Catalogues «garçons/filles» ou catalogues thématiques
La question des catalogues de jouets sexistes interpelle depuis plusieurs années associations féministes, égalitaristes mais aussi simples parents. «À l'heure où, dans la société, les femmes ont conquis certaines sphères professionnelles et politiques réservées aux hommes, pourquoi les jouets continuent-ils de refléter une division si archaïque des rôles sociaux?», s'interrogeait en 2006 l'association Mix Cité, qui a organisé de nombreux happening dans les magasins de jouets au cours des dernières années et rencontré à ce propos la Halde en 2010. Les choses ont-elles changé aujourd'hui?
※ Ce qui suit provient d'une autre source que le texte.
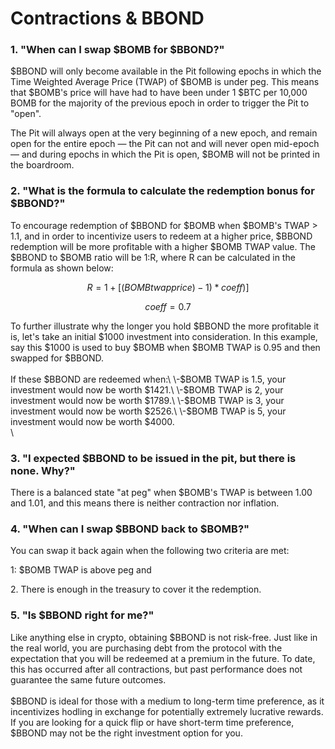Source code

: # Contractions & BBOND

### 1. "When can I swap $BOMB for $BBOND?"

$BBOND will only become available in the Pit following epochs in which the Time Weighted Average Price (TWAP) of $BOMB is under peg. This means that $BOMB's price will have had to have been under 1 $BTC per 10,000 BOMB for the majority of the previous epoch in order to trigger the Pit to "open".

The Pit will always open at the very beginning of a new epoch, and remain open for the entire epoch — the Pit can not and will never open mid-epoch — and during epochs in which the Pit is open, $BOMB will not be printed in the boardroom.

### 2. "What is the formula to calculate the redemption bonus for $BBOND?"

To encourage redemption of $BBOND for $BOMB when $BOMB's TWAP > 1.1, and in order to incentivize users to redeem at a higher price, $BBOND redemption will be more profitable with a higher $BOMB TWAP value. The $BBOND to $BOMB ratio will be 1:R, where R can be calculated in the formula as shown below:

$$
R=1+[(BOMBtwapprice)-1)*coeff)]
$$

$$
coeff = 0.7
$$

To further illustrate why the longer you hold $BBOND the more profitable it is, let's take an initial $1000 investment into consideration. In this example, say this $1000 is used to buy $BOMB when $BOMB TWAP is 0.95 and then swapped for $BBOND.\
\
If these $BBOND are redeemed when:\
\-$BOMB TWAP is 1.5, your investment would now be worth $1421.\
\-$BOMB TWAP is 2, your investment would now be worth $1789.\
\-$BOMB TWAP is 3, your investment would now be worth $2526.\
\-$BOMB TWAP is 5, your investment would now be worth $4000.\
\


### 3. "I expected $BBOND to be issued in the pit, but there is none. Why?"

There is a balanced state "at peg" when $BOMB's TWAP is between 1.00 and 1.01, and this means there is neither contraction nor inflation.

### 4. "When can I swap $BBOND back to $BOMB?"

You can swap it back again when the following two criteria are met:

1: $BOMB TWAP is above peg and

2\. There is enough in the treasury to cover it the redemption.&#x20;

### 5. "Is $BBOND right for me?"

Like anything else in crypto, obtaining $BBOND is not risk-free. Just like in the real world, you are purchasing debt from the protocol with the expectation that you will be redeemed at a premium in the future. To date, this has occurred after all contractions, but past performance does not guarantee the same future outcomes. \
\
$BBOND is ideal for those with a medium to long-term time preference, as it incentivizes hodling in exchange for potentially extremely lucrative rewards. If you are looking for a quick flip or have short-term time preference, $BBOND may not be the right investment option for you.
Un coup d’œil aux catalogues de Noël actuellement distribués dans les boîtes aux lettres montrent que les pages «filles» et «garçons» ont encore la cote dans les prospectus des hyper et supermarchés. A contrario, les enseignes spécialisées dans le jouet ont évacué ces pages au profit d'un découpage thématique: jeux d'extérieur, d'imitation, de constructions, créatifs... «Cela fait dix ans que nous étudions cette problématique», explique au Figaro Franck Mathais, directeur des ventes et des relations clients chez La Grande Récré. Pour cette grande enseigne, le prospectus des Magasins U n'est pas un exemple à suivre. «On pose un regard d'adulte sur des problèmes d'enfants. Or, l‘enfant veut faire comme à la maison et imiter ses parents. Il va reproduire ce qu'il voit. Chez lui, son père peut faire la vaisselle et sa mère le bricolage, ou bien l'inverse. Du coup, nous préférons nous adresser à l'enfant, dans le catalogue comme en magasin, de manière universelle, et non segmentante. Un aspirateur sera présenté comme une activité unisexe, et pas réservée aux filles ou aux garçons», détaille Franck Mathais.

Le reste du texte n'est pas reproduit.